Exemplos práticos de cenários e como essas medidas ajudam
Cenário 1: celular perdido no transporte
Com bloqueio forte e tempo de bloqueio curto, quem encontrar o aparelho terá dificuldade para acessar dados. Com criptografia ativa (normalmente atrelada ao bloqueio), os arquivos ficam protegidos. Com backup recente, você não perde fotos, contatos e documentos importantes ao trocar de aparelho.
Cenário 2: computador esquecido destravado no trabalho/casa
Bloqueio automático e exigência de senha ao retomar impedem que outra pessoa acesse e-mails, arquivos e histórico. Se o disco estiver criptografado, mesmo que o computador seja levado, o conteúdo do armazenamento fica protegido.
Cenário 3: falha após atualização ou travamento do sistema
Atualizações são necessárias, mas podem ocasionalmente causar instabilidade.
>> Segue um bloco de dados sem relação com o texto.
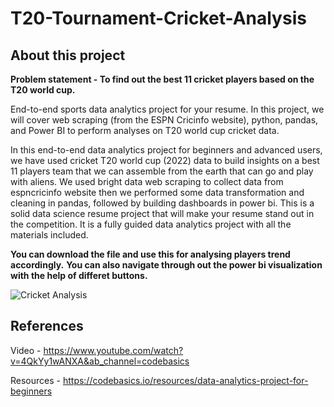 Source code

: # T20-Tournament-Cricket-Analysis

## About this project

**Problem statement - To find out the best 11 cricket players based on the T20 world cup.** 

End-to-end sports data analytics project for your resume. 
In this project, we will cover web scraping (from the ESPN Cricinfo website), python, pandas, 
and Power BI to perform analyses on T20 world cup cricket data.


In this end-to-end data analytics project for beginners and advanced users, 
we have used cricket T20 world cup (2022) data to build insights on a best 11 players team 
that we can assemble from the earth that can go and play with aliens. We used bright data 
web scraping to collect data from espncricinfo website then we performed some data transformation 
and cleaning in pandas, followed by building dashboards in power bi. 
This is a solid data science resume project that will make your resume stand out in the competition. 
It is a fully guided data analytics project with all the materials included.

**You can download the file and use this for analysing players trend accordingly.**
**You can also navigate through out the power bi visualization with the help of differet buttons.**

![Cricket Analysis](https://github.com/palnitin24/T20-Tournament-Cricket-Analysis/assets/142030502/a9a642a1-8396-4740-aea0-c32f8ebb7cf3)



## References
Video - https://www.youtube.com/watch?v=4QkYy1wANXA&ab_channel=codebasics

Resources - https://codebasics.io/resources/data-analytics-project-for-beginners
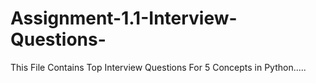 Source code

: # Assignment-1.1-Interview-Questions-
This File Contains Top Interview Questions For 5 Concepts in Python.....
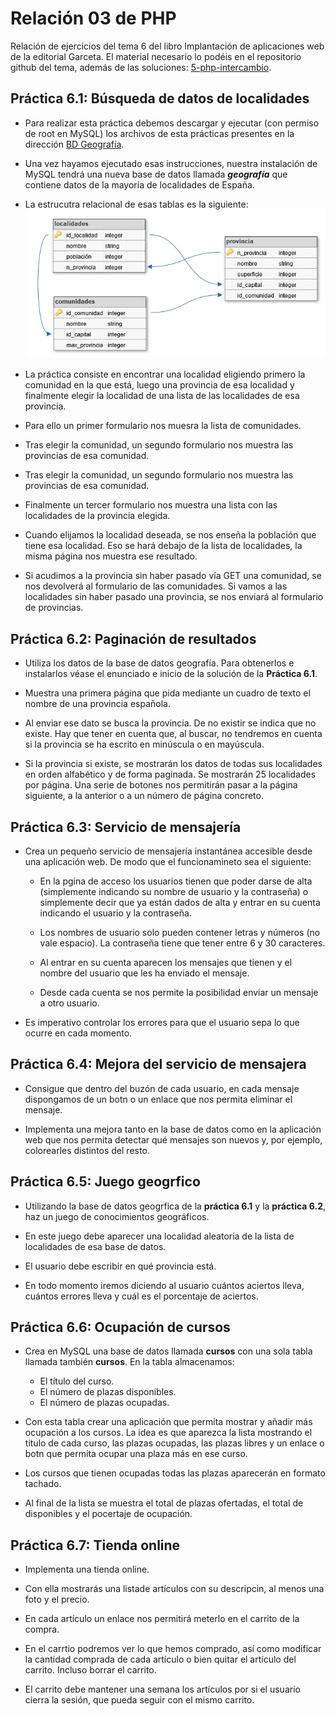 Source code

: # Relación 03 de PHP

Relación de ejercicios del tema 6 del libro Implantación de aplicaciones web de la editorial Garceta. El material necesario lo podéis en el repositorio github del tema, además de las soluciones: [5-php-intercambio](https://github.com/jorgesancheznet/libro-iaw/tree/master/6-php-bd).

## Práctica 6.1: Búsqueda de datos de localidades

- Para realizar esta práctica debemos descargar y ejecutar (con permiso de root en MySQL) los archivos de esta prácticas presentes en la dirección [BD Geografía](https://github.com/jorgesancheznet/libro-iaw/tree/master/6-php-bd/geografia).

- Una vez hayamos ejecutado esas instrucciones, nuestra instalación de MySQL tendrá una nueva base de datos llamada ***geografía*** que contiene datos de la mayoría de localidades de España.

- La estrucutra relacional de esas tablas es la siguiente:
![bd_geografia](bd_geografia.png)

- La práctica consiste en encontrar una localidad eligiendo primero la comunidad en la que está, luego una provincia de esa localidad y finalmente elegir la localidad de una lista de las localidades de esa provincia.

- Para ello un primer formulario nos muesra la lista de comunidades.

- Tras elegir la comunidad, un segundo formulario nos muestra las provincias de esa comunidad.

- Tras elegir la comunidad, un segundo formulario nos muestra las provincias de esa comunidad.

- Finalmente un tercer formulario nos muestra una lista con las localidades de la provincia elegida.

- Cuando elijamos la localidad deseada, se nos enseña la población que tiene esa localidad. Eso se hará debajo de la lista de localidades, la misma página nos muestra ese resultado.

- Si acudimos a la provincia sin haber pasado vía GET una comunidad, se nos devolverá al formulario de las comunidades. Si vamos a las localidades sin haber pasado una provincia, se nos enviará al formulario de provincias.

## Práctica 6.2: Paginación de resultados

- Utiliza los datos de la base de datos geografía. Para obtenerlos e instalarlos véase el enunciado e inicio de la solución de la **Práctica 6.1**.

- Muestra una primera página que pida mediante un cuadro de texto el nombre de una provincia española.

- Al enviar ese dato se busca la provincia. De no existir se indica que no existe. Hay que tener en cuenta que, al buscar, no tendremos en cuenta si la provincia se ha escrito en minúscula o en mayúscula.

- Si la provincia si existe, se mostrarán los datos de todas sus localidades en orden alfabético y de forma paginada. Se mostrarán 25 localidades por página. Una serie de botones nos permitirán pasar a la página siguiente, a la anterior o a un número de página concreto.

## Práctica 6.3: Servicio de mensajería

- Crea un pequeño servicio de mensajería instantánea accesible desde una aplicación web. De modo que el funcionamineto sea el siguiente:
  
  - En la pgina de acceso los usuarios tienen que poder darse de alta (simplemente indicando su nombre de usuario y la contraseña) o simplemente decir que ya están dados de alta y entrar en su cuenta indicando el usuario y la contraseña.
  
  - Los nombres de usuario solo pueden contener letras y números (no vale espacio). La contraseña tiene que tener entre 6 y 30 caracteres.
  
  - Al entrar en su cuenta aparecen los mensajes que tienen y el nombre del usuario que les ha enviado el mensaje.
  
  - Desde cada cuenta se nos permite la posibilidad enviar un mensaje a otro usuario.
  
- Es imperativo controlar los errores para que el usuario sepa lo que ocurre en cada momento.
 
 ## Práctica 6.4: Mejora del servicio de mensajera
 
- Consigue que dentro del buzón de cada usuario, en cada mensaje dispongamos de un botn o un enlace que nos permita eliminar el mensaje.
 
- Implementa una mejora tanto en la base de datos como en la aplicación web que nos permita detectar qué mensajes son nuevos y, por ejemplo, colorearles distintos del resto.

## Práctica 6.5: Juego geogrfico

- Utilizando la base de datos geogrfica de la **práctica 6.1** y la **práctica 6.2**, haz un juego de conocimientos geográficos.

- En este juego debe aparecer una localidad aleatoria de la lista de localidades de esa base de datos.

- El usuario debe escribir en qué provincia está.

- En todo momento iremos diciendo al usuario cuántos aciertos lleva, cuántos errores lleva y cuál es el porcentaje de aciertos.

## Práctica 6.6: Ocupación de cursos

- Crea en MySQL una base de datos llamada **cursos** con una sola tabla llamada también **cursos**. En la tabla almacenamos:

  - El título del curso.
  - El número de plazas disponibles.
  - El número de plazas ocupadas.
  
 - Con esta tabla crear una aplicación que permita mostrar y añadir más ocupación a los cursos. La idea es que aparezca la lista mostrando el título de cada curso, las plazas ocupadas, las plazas libres y un enlace o botn que permita ocupar una plaza más en ese curso.
 
 - Los cursos que tienen ocupadas todas las plazas aparecerán en formato tachado.
 
 - Al final de la lista se muestra el total de plazas ofertadas, el total de disponibles y el pocertaje de ocupación.
 
 ## Práctica 6.7: Tienda online
 
 - Implementa una tienda online.
 
 - Con ella mostrarás una listade artículos con su descripcin, al menos una foto y el precio.
 
 - En cada artículo un enlace nos permitirá meterlo en el carrito de la compra.
 
 - En el carrtio podremos ver lo que hemos comprado, así como modificar la cantidad comprada de cada artículo o bien quitar el artículo del carrito. Incluso borrar el carrito.
 
 - El carrito debe mantener una semana los artículos por si el usuario cierra la sesión, que pueda seguir con el mismo carrito.

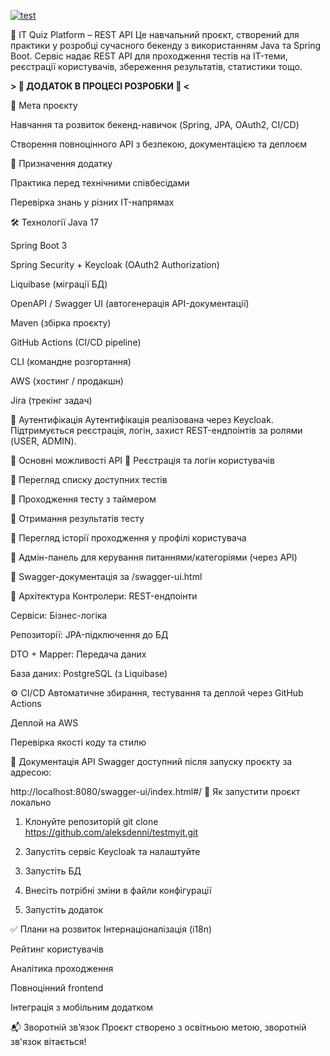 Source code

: 
[![test](https://github.com/aleksdenni/testmyit/actions/workflows/test.yml/badge.svg?branch=main)](https://github.com/aleksdenni/testmyit/actions/workflows/test.yml)


🧠 IT Quiz Platform – REST API
Це навчальний проєкт, створений для практики у розробці сучасного бекенду з використанням Java та Spring Boot. Сервіс надає REST API для проходження тестів на IT-теми, реєстрації користувачів, збереження результатів, статистики тощо.

**> 🚧 ДОДАТОК В ПРОЦЕСІ РОЗРОБКИ 🚧 <**

🎯 Мета проєкту

Навчання та розвиток бекенд-навичок (Spring, JPA, OAuth2, CI/CD)

Створення повноцінного API з безпекою, документацією та деплоєм

🎯 Призначення додатку

Практика перед технічними співбесідами

Перевірка знань у різних IT-напрямах

🛠️ Технології
Java 17

Spring Boot 3

Spring Security + Keycloak (OAuth2 Authorization)

Liquibase (міграції БД)

OpenAPI / Swagger UI (автогенерація API-документації)

Maven (збірка проєкту)

GitHub Actions (CI/CD pipeline)

CLI (командне розгортання)

AWS (хостинг / продакшн)

Jira (трекінг задач)

🔐 Аутентифікація
Аутентифікація реалізована через Keycloak. Підтримується реєстрація, логін, захист REST-ендпоінтів за ролями (USER, ADMIN).

📑 Основні можливості API
🔹 Реєстрація та логін користувачів

🔹 Перегляд списку доступних тестів

🔹 Проходження тесту з таймером

🔹 Отримання результатів тесту

🔹 Перегляд історії проходження у профілі користувача

🔹 Адмін-панель для керування питаннями/категоріями (через API)

🔹 Swagger-документація за /swagger-ui.html

🔁 Архітектура
Контролери: REST-ендпоінти

Сервіси: Бізнес-логіка

Репозиторії: JPA-підключення до БД

DTO + Mapper: Передача даних

База даних: PostgreSQL (з Liquibase)

⚙️ CI/CD
Автоматичне збирання, тестування та деплой через GitHub Actions

Деплой на AWS

Перевірка якості коду та стилю

📄 Документація API
Swagger доступний після запуску проєкту за адресою:


http://localhost:8080/swagger-ui/index.html#/
🚀 Як запустити проєкт локально

1. Клонуйте репозиторій
git clone https://github.com/aleksdenni/testmyit.git

3. Запустіть сервіс Keycloak та налаштуйте

4. Запустіть БД

5. Внесіть потрібні зміни в файли конфігурації

4. Запустіть додаток

✅ Плани на розвиток
Інтернаціоналізація (i18n)

Рейтинг користувачів

Аналітика проходження

Повноцінний frontend

Інтеграція з мобільним додатком

📬 Зворотній зв’язок
Проєкт створено з освітньою метою, зворотній зв'язок вітається!
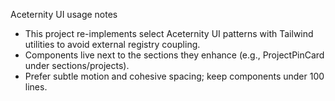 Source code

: Aceternity UI usage notes

- This project re-implements select Aceternity UI patterns with Tailwind utilities to avoid external registry coupling.
- Components live next to the sections they enhance (e.g., ProjectPinCard under sections/projects).
- Prefer subtle motion and cohesive spacing; keep components under 100 lines.

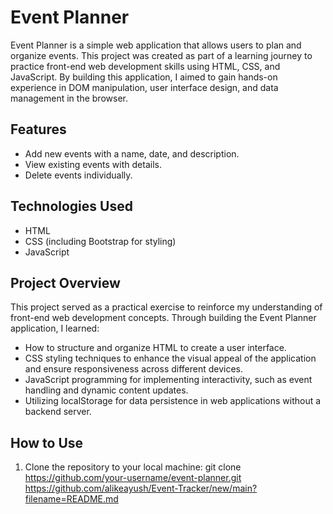 # Event Planner

Event Planner is a simple web application that allows users to plan and organize events. This project was created as part of a learning journey to practice front-end web development skills using HTML, CSS, and JavaScript. By building this application, I aimed to gain hands-on experience in DOM manipulation, user interface design, and data management in the browser.

## Features

- Add new events with a name, date, and description.
- View existing events with details.
- Delete events individually.

## Technologies Used

- HTML
- CSS (including Bootstrap for styling)
- JavaScript

## Project Overview

This project served as a practical exercise to reinforce my understanding of front-end web development concepts. Through building the Event Planner application, I learned:

- How to structure and organize HTML to create a user interface.
- CSS styling techniques to enhance the visual appeal of the application and ensure responsiveness across different devices.
- JavaScript programming for implementing interactivity, such as event handling and dynamic content updates.
- Utilizing localStorage for data persistence in web applications without a backend server.

## How to Use

1. Clone the repository to your local machine:
git clone [https://github.com/your-username/event-planner.git
](https://github.com/alikeayush/Event-Tracker/new/main?filename=README.md)https://github.com/alikeayush/Event-Tracker/new/main?filename=README.md
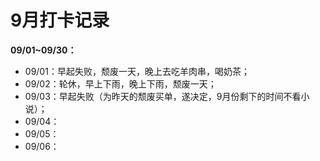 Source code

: # 9月打卡记录

**09/01~09/30：**

- 09/01：早起失败，颓废一天，晚上去吃羊肉串，喝奶茶；
- 09/02：轮休，早上下雨，晚上下雨，颓废一天；
- 09/03：早起失败（为昨天的颓废买单，遂决定，9月份剩下的时间不看小说）；
- 09/04：
- 09/05：
- 09/06： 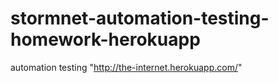 # stormnet-automation-testing-homework-herokuapp
 automation testing "http://the-internet.herokuapp.com/"
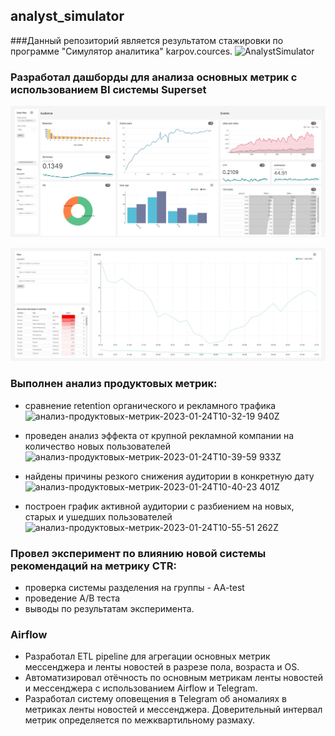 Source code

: ## analyst_simulator

###Данный репозиторий является результатом стажировки по программе "Симулятор аналитика" karpov.cources.
![AnalystSimulator](https://user-images.githubusercontent.com/62764290/216961922-3e2675ce-b3a3-4e8c-b0a0-4a837c2e4e5d.PNG)

### Разработал дашборды для анализа основных метрик с использованием BI системы Superset
![feed](https://github.com/ArtemNechaev/Analyst-Simulator/blob/main/feed-dash.jpg)

![feed-today](https://github.com/ArtemNechaev/Analyst-Simulator/blob/main/feed-today-dash.jpg)

### Выполнен анализ продуктовых метрик:
- сравнение retention органического и рекламного трафика
![анализ-продуктовых-метрик-2023-01-24T10-32-19 940Z](https://user-images.githubusercontent.com/62764290/216962688-d9e0aa1a-fdb7-4a44-a310-55532164597a.jpg)

- проведен анализ эффекта от крупной рекламной компании на количество новых пользователей
![анализ-продуктовых-метрик-2023-01-24T10-39-59 933Z](https://user-images.githubusercontent.com/62764290/216962793-714ae986-a600-4e49-87a8-215240d9aedc.jpg)

- найдены причины резкого снижения аудитории в конкретную дату
![анализ-продуктовых-метрик-2023-01-24T10-40-23 401Z](https://user-images.githubusercontent.com/62764290/216962834-b204a588-cf1e-433e-a945-e6152d11e651.jpg)

- построен график активной аудитории с разбиением на новых, старых и ушедших пользователей
![анализ-продуктовых-метрик-2023-01-24T10-55-51 262Z](https://user-images.githubusercontent.com/62764290/216962869-b7cbf861-a500-4e4c-a3b0-174dbc69ebfc.jpg)

### Провел эксперимент по влиянию новой системы рекомендаций на метрику CTR:
- проверка системы разделения на группы - AA-test
- проведение A/B теста
- выводы по результатам эксперимента.

### Airflow
- Разработал ETL pipeline для агрегации основных метрик мессенджера и ленты новостей в разрезе пола, возраста и OS.
- Автоматизировал отёчность по основным метрикам ленты новостей и мессенджера с использованием Airflow и Telegram.
- Разработал систему оповещения в Telegram об аномалиях в метриках ленты новостей и мессенджера. Доверительный интервал метрик определяется по межквартильному размаху.

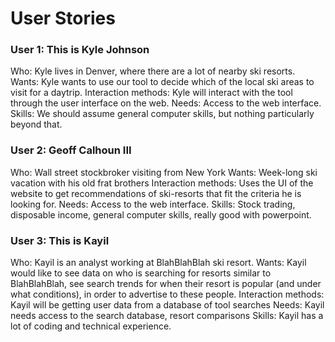 # User Stories

### User 1: This is Kyle Johnson
Who: Kyle lives in Denver, where there are a lot of nearby ski resorts. 
Wants: Kyle wants to use our tool to decide which of the local ski areas to visit for a daytrip.
Interaction methods: Kyle will interact with the tool through the user interface on the web.
Needs: Access to the web interface.
Skills: We should assume general computer skills, but nothing particularly beyond that.

### User 2: Geoff Calhoun III
Who: Wall street stockbroker visiting from New York
Wants: Week-long ski vacation with his old frat brothers
Interaction methods: Uses the UI of the website to get recommendations of ski-resorts that fit the criteria he is looking for.
Needs: Access to the web interface.
Skills: Stock trading, disposable income, general computer skills, really good with powerpoint.

### User 3: This is Kayil 
Who: Kayil is an analyst working at BlahBlahBlah ski resort. 
Wants: Kayil would like to see data on who is searching for resorts similar to BlahBlahBlah, see search trends for when their resort is popular (and under what conditions), in order to advertise to these people.
Interaction methods: Kayil will be getting user data from a database of tool searches
Needs: Kayil needs access to the search database, resort comparisons
Skills: Kayil has a lot of coding and technical experience.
Ter backup (especialmente de arquivos) permite restaurar rapidamente o que importa. Por isso, uma prática útil é garantir que o backup esteja recente antes de grandes atualizações do sistema, principalmente em computadores.
Guia rápido: configurações recomendadas (resumo operacional)
- Atualizações: automáticas ativadas para sistema e apps; reiniciar quando solicitado.
- Bloqueio de tela: PIN de 6+ dígitos ou senha; bloqueio imediato ou em até 1 minuto; biometria como conveniência, não como única proteção.
- Notificações: ocultar conteúdo sensível na tela bloqueada.
- Criptografia: garantir que está ativa (principalmente em notebooks).
- Backup: automático na nuvem + cópia periódica em disco externo (quando possível); testar restauração ocasionalmente.
Procedimento de emergência: se você suspeitar que o dispositivo foi comprometido
Este procedimento foca no dispositivo em si (sem entrar em detalhes de golpes por mensagens ou e-mails). Se você notar sinais como aquecimento anormal constante, consumo de bateria muito acima do normal, apps desconhecidos, permissões estranhas ou travamentos frequentes, faça uma resposta em camadas:
- 1) Desconecte: desligue Wi-Fi e dados móveis temporariamente para reduzir comunicação com serviços suspeitos.
- 2) Atualize: verifique atualizações do sistema e dos apps (muitas correções removem vetores de exploração conhecidos).
- 3) Revise apps instalados: remova o que você não reconhece ou não usa, especialmente se foi instalado recentemente.
- 4) Faça backup do essencial: priorize fotos e documentos, evitando copiar executáveis desconhecidos no computador.
- 5) Restauração: se o problema persistir, considere restaurar o dispositivo para padrão de fábrica e reinstalar apenas o necessário, recuperando dados do backup.
Ao restaurar, o objetivo é voltar a um estado limpo. Por isso, é importante ter backups organizados e saber exatamente o que recuperar.